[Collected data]
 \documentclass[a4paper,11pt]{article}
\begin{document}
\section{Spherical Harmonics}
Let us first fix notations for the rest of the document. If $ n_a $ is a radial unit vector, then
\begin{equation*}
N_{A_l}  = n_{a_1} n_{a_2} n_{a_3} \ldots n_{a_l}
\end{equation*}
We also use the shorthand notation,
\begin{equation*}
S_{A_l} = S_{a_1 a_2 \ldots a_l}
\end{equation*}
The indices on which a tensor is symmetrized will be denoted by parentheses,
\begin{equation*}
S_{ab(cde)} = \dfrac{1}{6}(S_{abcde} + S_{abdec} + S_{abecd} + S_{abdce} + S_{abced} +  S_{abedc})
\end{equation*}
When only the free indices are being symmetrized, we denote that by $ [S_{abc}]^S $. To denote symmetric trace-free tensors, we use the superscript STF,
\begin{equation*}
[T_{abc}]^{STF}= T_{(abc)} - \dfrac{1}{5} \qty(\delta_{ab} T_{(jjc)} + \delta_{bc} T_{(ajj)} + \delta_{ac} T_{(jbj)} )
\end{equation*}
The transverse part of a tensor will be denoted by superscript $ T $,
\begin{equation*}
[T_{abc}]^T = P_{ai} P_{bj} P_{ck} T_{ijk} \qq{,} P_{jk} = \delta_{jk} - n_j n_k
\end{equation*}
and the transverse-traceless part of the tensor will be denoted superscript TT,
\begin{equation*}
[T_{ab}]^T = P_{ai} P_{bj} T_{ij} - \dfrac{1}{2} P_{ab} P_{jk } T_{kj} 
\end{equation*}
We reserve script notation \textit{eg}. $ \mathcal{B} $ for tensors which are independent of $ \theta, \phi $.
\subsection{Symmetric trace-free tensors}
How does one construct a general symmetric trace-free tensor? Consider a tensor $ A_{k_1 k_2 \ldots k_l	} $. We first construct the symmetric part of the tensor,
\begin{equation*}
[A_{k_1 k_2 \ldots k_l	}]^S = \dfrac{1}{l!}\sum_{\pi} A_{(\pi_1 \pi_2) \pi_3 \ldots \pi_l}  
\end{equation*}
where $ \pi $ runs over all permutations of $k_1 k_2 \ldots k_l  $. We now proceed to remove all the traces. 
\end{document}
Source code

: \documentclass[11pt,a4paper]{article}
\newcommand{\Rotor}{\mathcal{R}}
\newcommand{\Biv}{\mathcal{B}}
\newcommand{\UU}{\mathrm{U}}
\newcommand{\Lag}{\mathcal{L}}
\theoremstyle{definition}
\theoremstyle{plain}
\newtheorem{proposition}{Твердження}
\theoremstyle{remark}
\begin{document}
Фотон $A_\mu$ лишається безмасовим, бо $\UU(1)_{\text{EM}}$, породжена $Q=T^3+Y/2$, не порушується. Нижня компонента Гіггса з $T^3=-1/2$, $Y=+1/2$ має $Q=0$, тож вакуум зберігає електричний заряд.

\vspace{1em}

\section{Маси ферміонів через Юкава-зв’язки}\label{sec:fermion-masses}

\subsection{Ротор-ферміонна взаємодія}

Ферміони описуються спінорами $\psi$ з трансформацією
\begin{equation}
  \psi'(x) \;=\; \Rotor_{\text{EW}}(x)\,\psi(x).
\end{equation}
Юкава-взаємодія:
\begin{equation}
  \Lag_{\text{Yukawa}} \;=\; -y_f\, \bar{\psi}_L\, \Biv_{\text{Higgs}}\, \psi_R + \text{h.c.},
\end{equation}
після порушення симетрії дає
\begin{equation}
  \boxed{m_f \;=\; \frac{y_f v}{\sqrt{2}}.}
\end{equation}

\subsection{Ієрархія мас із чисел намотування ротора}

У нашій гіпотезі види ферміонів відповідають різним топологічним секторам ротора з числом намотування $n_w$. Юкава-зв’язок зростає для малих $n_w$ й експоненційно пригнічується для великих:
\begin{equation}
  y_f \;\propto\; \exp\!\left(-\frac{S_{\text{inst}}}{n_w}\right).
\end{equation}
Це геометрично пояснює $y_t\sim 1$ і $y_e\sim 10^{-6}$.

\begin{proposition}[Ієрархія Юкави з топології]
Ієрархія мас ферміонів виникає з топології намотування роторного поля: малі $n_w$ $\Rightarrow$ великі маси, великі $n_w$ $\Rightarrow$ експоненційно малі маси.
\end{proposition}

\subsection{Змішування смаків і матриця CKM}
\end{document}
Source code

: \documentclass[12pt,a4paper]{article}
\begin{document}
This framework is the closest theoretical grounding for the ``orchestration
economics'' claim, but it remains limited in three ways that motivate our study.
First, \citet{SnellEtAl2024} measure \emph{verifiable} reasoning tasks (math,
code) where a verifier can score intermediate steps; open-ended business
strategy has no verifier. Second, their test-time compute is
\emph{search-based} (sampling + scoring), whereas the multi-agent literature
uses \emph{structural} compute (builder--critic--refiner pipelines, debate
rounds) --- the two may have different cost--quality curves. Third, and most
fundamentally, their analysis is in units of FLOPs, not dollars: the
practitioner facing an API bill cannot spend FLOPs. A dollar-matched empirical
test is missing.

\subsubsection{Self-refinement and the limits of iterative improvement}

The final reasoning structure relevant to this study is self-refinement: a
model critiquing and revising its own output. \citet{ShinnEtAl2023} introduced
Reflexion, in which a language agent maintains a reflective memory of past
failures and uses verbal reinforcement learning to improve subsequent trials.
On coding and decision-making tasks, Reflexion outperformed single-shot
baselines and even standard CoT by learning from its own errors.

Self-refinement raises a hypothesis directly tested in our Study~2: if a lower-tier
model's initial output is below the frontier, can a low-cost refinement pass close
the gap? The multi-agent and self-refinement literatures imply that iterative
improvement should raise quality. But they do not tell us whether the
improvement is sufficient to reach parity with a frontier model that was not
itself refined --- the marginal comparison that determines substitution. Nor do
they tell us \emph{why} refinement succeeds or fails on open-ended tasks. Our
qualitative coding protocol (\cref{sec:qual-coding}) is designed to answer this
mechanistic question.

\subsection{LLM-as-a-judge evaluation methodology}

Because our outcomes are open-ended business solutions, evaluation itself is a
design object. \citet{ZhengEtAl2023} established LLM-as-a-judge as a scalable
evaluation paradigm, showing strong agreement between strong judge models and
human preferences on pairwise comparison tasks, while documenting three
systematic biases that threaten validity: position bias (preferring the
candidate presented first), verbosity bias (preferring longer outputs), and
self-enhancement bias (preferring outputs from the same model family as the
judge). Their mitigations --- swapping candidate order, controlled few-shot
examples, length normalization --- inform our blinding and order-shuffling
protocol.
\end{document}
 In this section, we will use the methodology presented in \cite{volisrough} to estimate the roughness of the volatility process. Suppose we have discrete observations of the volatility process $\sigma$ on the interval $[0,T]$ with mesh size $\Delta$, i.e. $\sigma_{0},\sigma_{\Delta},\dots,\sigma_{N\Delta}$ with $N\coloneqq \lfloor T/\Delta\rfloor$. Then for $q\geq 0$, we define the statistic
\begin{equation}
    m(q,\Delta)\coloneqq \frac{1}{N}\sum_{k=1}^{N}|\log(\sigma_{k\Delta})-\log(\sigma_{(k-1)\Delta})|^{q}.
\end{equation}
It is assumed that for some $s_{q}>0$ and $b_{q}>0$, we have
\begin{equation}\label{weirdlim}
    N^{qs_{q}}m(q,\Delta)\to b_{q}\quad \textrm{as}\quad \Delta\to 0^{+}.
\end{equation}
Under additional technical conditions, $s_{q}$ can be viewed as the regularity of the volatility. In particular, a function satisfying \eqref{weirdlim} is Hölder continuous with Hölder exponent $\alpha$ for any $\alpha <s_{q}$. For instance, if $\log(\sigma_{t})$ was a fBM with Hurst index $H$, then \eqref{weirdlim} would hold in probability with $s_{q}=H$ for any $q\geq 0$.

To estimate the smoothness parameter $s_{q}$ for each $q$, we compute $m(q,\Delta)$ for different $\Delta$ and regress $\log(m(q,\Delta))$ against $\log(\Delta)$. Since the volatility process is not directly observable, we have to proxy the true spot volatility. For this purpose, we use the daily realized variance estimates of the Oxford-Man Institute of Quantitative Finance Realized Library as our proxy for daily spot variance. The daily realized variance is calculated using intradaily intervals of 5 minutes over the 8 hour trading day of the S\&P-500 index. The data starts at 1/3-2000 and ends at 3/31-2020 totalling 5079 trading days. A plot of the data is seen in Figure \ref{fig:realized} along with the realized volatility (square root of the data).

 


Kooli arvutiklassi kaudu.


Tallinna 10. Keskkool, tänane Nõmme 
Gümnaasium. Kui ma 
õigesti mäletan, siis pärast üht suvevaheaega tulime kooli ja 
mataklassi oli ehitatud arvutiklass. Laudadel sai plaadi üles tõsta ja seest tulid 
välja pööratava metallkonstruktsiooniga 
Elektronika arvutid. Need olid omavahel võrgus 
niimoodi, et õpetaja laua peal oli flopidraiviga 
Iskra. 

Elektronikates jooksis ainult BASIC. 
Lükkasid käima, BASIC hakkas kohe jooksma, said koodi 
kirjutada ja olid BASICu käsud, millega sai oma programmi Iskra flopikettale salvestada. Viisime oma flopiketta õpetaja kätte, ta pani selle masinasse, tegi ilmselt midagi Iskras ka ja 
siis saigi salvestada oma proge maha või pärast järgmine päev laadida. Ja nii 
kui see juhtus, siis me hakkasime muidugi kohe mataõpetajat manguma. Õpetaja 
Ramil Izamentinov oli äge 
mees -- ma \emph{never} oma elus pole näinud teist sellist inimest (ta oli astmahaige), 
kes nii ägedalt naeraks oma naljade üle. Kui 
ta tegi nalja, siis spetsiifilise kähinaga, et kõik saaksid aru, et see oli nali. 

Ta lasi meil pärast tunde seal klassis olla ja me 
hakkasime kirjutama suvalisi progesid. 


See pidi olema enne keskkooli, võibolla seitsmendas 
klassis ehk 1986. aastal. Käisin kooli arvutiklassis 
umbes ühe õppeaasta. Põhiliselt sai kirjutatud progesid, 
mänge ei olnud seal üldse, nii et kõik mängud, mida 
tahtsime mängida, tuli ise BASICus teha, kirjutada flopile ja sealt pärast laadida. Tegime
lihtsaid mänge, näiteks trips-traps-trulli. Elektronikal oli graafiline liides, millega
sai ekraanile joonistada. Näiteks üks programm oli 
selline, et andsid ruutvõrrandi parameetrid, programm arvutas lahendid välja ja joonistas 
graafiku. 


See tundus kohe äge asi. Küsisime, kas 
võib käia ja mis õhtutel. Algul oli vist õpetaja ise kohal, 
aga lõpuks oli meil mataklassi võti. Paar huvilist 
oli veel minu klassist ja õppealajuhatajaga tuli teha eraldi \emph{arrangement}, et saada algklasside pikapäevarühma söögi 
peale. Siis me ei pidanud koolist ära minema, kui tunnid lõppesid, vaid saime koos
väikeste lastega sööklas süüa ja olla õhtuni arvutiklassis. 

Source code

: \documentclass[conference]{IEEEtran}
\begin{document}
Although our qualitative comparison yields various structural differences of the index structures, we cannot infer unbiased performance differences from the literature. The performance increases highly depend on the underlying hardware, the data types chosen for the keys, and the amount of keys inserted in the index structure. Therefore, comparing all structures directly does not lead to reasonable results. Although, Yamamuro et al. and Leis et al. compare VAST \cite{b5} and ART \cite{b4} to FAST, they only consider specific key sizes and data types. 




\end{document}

Directions — Would you output, from the records above, exactly the run of lines that starts at the line containing "itself refined --- the" and ends at the line containing "mechanistic question.", and only that run?

Solution for this exercise —
itself refined --- the marginal comparison that determines substitution. Nor do
they tell us \emph{why} refinement succeeds or fails on open-ended tasks. Our
qualitative coding protocol (\cref{sec:qual-coding}) is designed to answer this
mechanistic question.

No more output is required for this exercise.